Alla fine però, con un movimento di ribellione, arriva la soluzione all’apparente scacco matto che vorrebbe darci la morte. Si realizza con la frase “mi sta sul cazzo fingere”, passo straniante rispetto al registro aulico che il dettato poetico ha tenuto fino a quel punto, ma indispensabile per sparigliare, per liberarsi dal giogo, apparentemente irrisolvibile, della paura di vivere in attesa dell’impronunciabile trapasso.

Dopo quel verso c’è un’estrema, decisiva e imprevista modulazione in ascesa, felicemente contrastata dalle parole “discendo nell’abisso, finalmente”, grido liberatorio sconsiderato e scintillante ribellione umana di fronte all’ineluttabile. Ribellione che si conclude, mentre ci si addentra nella notte, in un amplesso: unico modo che ha l’essere umano per scongiurare l’effimero. Non potrebbe essere altrimenti. Chapeau.

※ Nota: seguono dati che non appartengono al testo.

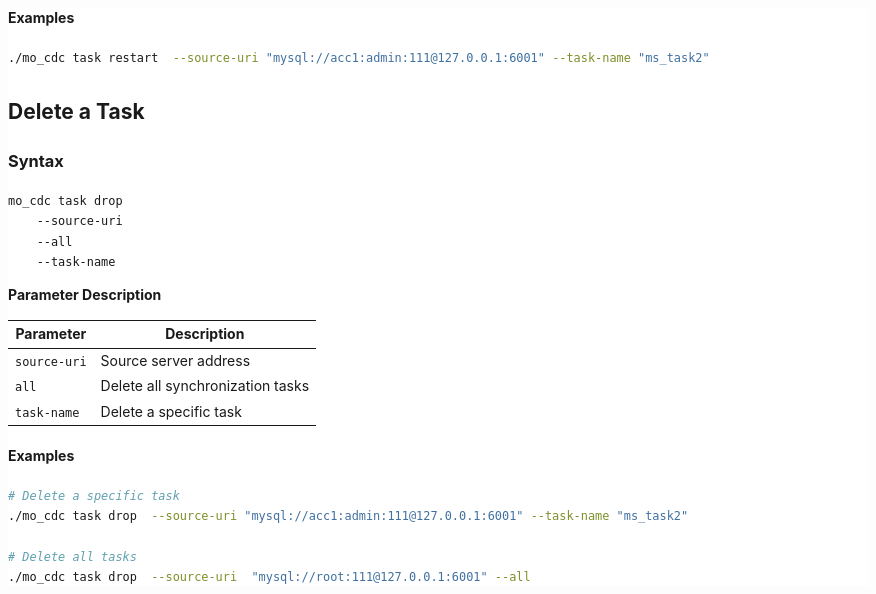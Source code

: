 #### Examples

```bash
./mo_cdc task restart  --source-uri "mysql://acc1:admin:111@127.0.0.1:6001" --task-name "ms_task2"
```

## Delete a Task

### Syntax

```
mo_cdc task drop
    --source-uri
    --all
    --task-name
```

**Parameter Description**

| Parameter | Description |
|  ----  | ----  |
| `source-uri` | Source server address |
| `all` | Delete all synchronization tasks |
| `task-name` | Delete a specific task |

#### Examples

```bash
# Delete a specific task
./mo_cdc task drop  --source-uri "mysql://acc1:admin:111@127.0.0.1:6001" --task-name "ms_task2"

# Delete all tasks
./mo_cdc task drop  --source-uri  "mysql://root:111@127.0.0.1:6001" --all
```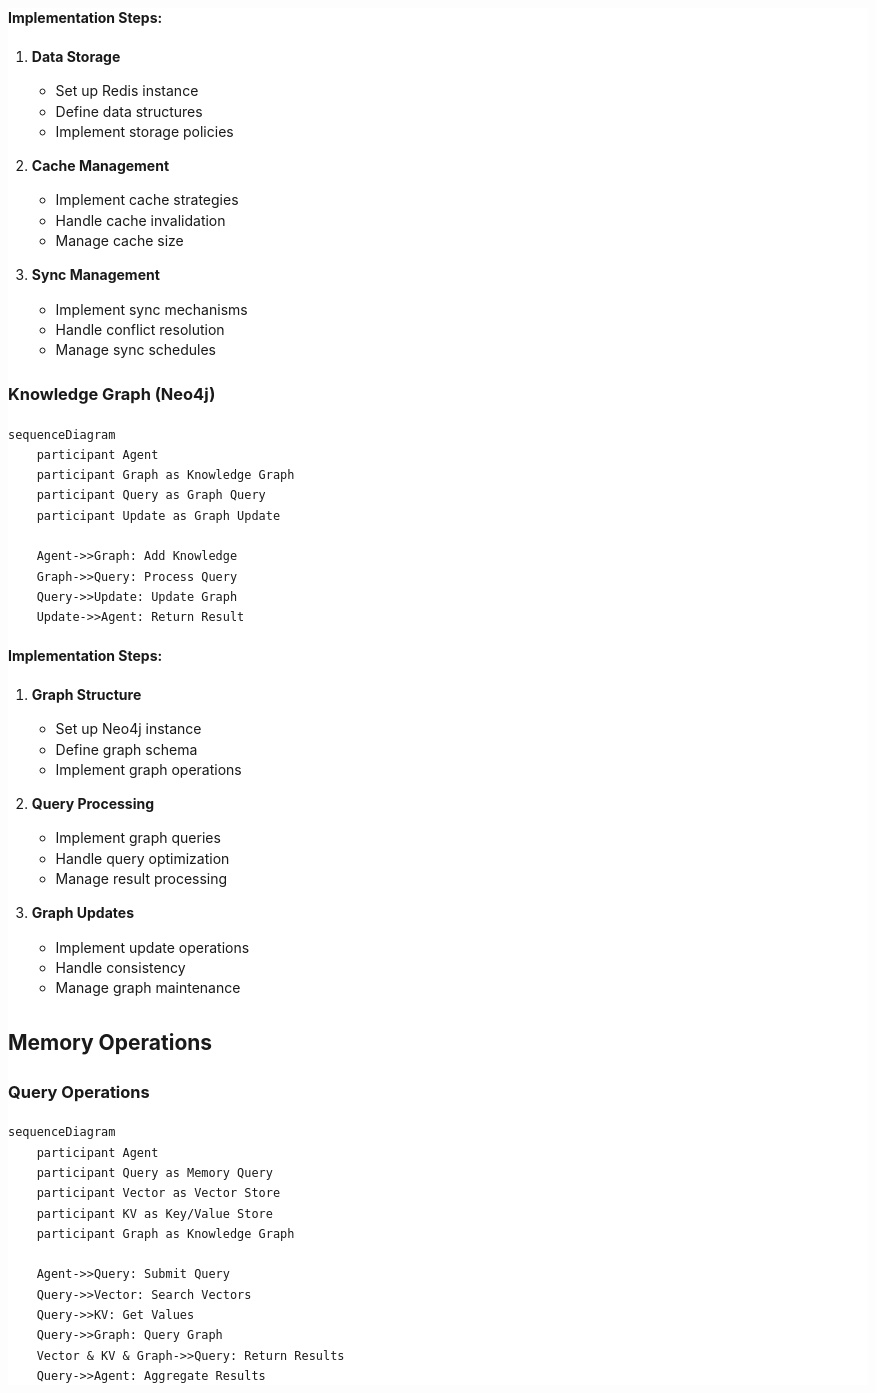 #### Implementation Steps:
1. **Data Storage**
   - Set up Redis instance
   - Define data structures
   - Implement storage policies

2. **Cache Management**
   - Implement cache strategies
   - Handle cache invalidation
   - Manage cache size

3. **Sync Management**
   - Implement sync mechanisms
   - Handle conflict resolution
   - Manage sync schedules

### Knowledge Graph (Neo4j)
```mermaid
sequenceDiagram
    participant Agent
    participant Graph as Knowledge Graph
    participant Query as Graph Query
    participant Update as Graph Update

    Agent->>Graph: Add Knowledge
    Graph->>Query: Process Query
    Query->>Update: Update Graph
    Update->>Agent: Return Result
```

#### Implementation Steps:
1. **Graph Structure**
   - Set up Neo4j instance
   - Define graph schema
   - Implement graph operations

2. **Query Processing**
   - Implement graph queries
   - Handle query optimization
   - Manage result processing

3. **Graph Updates**
   - Implement update operations
   - Handle consistency
   - Manage graph maintenance

## Memory Operations

### Query Operations
```mermaid
sequenceDiagram
    participant Agent
    participant Query as Memory Query
    participant Vector as Vector Store
    participant KV as Key/Value Store
    participant Graph as Knowledge Graph

    Agent->>Query: Submit Query
    Query->>Vector: Search Vectors
    Query->>KV: Get Values
    Query->>Graph: Query Graph
    Vector & KV & Graph->>Query: Return Results
    Query->>Agent: Aggregate Results
```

Anche sotto il punto di vista narrativo, la canzone è un piccolo gioiello, perché parte da un racconto soggettivo, un’occasione, un episodio di vita personale, che viene confermato dal fatto che l’io poetico dica “mi pagano per scrivere”. In quel momento l’ascoltatore è certo che Bianconi stia parlando di se stesso. A un tratto però il tutto si riveste di assolutezza, quando, all’inizio della seconda parte del brano, arrivano le parole “re di Francia”: il respiro del pezzo diventa universale, riguarda tutti.

A quel punto – solo a quel punto – il cantautore può permettersi di nominare elementi presenti nell’immaginario collettivo, sia quelli biblici (Leviatano) che quelli moderni (Babadook) senza risultare ampolloso, gratuitamente sofisticato e autoreferenziale: da lì in poi il patto con l’ascoltatore è chiaro, è pacifico che ci si stia riferendo alla condizione dell’uomo di ogni tempo di fronte all’abisso. O, almeno, che si parte dal particolare per arrivare al generale. Tutto questo dona un senso di soddisfazione: chi ascolta è appagato dal movimento narrativo, non fa fatica a seguire la storia raccontata, come succede solo nelle grandissime canzoni.

Il tutto produce un pieno senso di empatia quando il canto ripropone – modificandolo in maniera decisiva – il verso “conosco bene gli uomini”, con la confessione della propria fragilità, che è quella di tutti. A questo punto, quello che nella prima parte sembrava un’ostentazione da mestierante della scrittura si trasforma in una prova di apprezzabile autenticità.

L’energica ribellione finale, inoltre, è il giusto approdo che fa deflagrare tutta la potenza accumulata: titanismo irragionevole e ribelle, indispensabile per salvarsi la vita e, così, illudersi di sfuggire alla morte. Non è un caso che alla fine Bianconi usi un linguaggio bellico, nel passo “sono qui per arruolarmi, amare e piangere con te, per vedere quale guerra scoppierà”: si dà estrema coerenza all’unione tra parole e musica, alla melodia dall’incedere giambico, epico. Si onora finalmente il campo di battaglia e tutto prende il proprio posto, forma e contenuto. Una canzone che resterà.